* **Task details**:
Search the listing for "RBTreeNode" and copy every line where it appears.

* **Data for review**:
++++++++++++++++++++

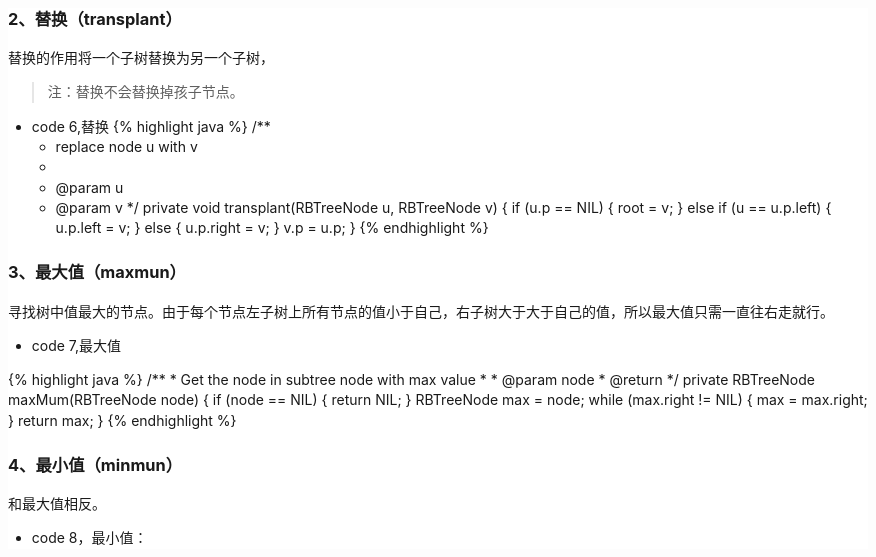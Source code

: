 ### 2、替换（transplant）
替换的作用将一个子树替换为另一个子树，
>注：替换不会替换掉孩子节点。

- code 6,替换
{% highlight java %}
    /**
     * replace node u with v
     *
     * @param u
     * @param v
     */
    private void transplant(RBTreeNode u, RBTreeNode v) {
        if (u.p == NIL) {
            root = v;
        } else if (u == u.p.left) {
            u.p.left = v;
        } else {
            u.p.right = v;
        }
        v.p = u.p;
    }
{% endhighlight %}

### 3、最大值（maxmun）
寻找树中值最大的节点。由于每个节点左子树上所有节点的值小于自己，右子树大于大于自己的值，所以最大值只需一直往右走就行。

- code 7,最大值
>
{% highlight java %}
    /**
     * Get the node in subtree node with max value
     *
     * @param node
     * @return
     */
    private RBTreeNode maxMum(RBTreeNode node) {
        if (node == NIL) {
            return NIL;
        }
        RBTreeNode max = node;
        while (max.right != NIL) {
            max = max.right;
        }
        return max;
    }
{% endhighlight %}

### 4、最小值（minmun）
和最大值相反。
- code 8，最小值：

++++++++++++++++++++

* **Response box**:
    private void transplant(RBTreeNode u, RBTreeNode v) {
    private RBTreeNode maxMum(RBTreeNode node) {
        RBTreeNode max = node;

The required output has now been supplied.